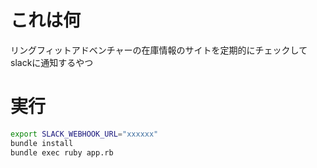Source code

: # これは何
リングフィットアドベンチャーの在庫情報のサイトを定期的にチェックしてslackに通知するやつ

# 実行

```sh
export SLACK_WEBHOOK_URL="xxxxxx"
bundle install
bundle exec ruby app.rb
```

Problem details: Print the material above word for word, and keep the pictures out of it.

Task solution:
Source code

: # これは何
リングフィットアドベンチャーの在庫情報のサイトを定期的にチェックしてslackに通知するやつ

# 実行

```sh
export SLACK_WEBHOOK_URL="xxxxxx"
bundle install
bundle exec ruby app.rb
```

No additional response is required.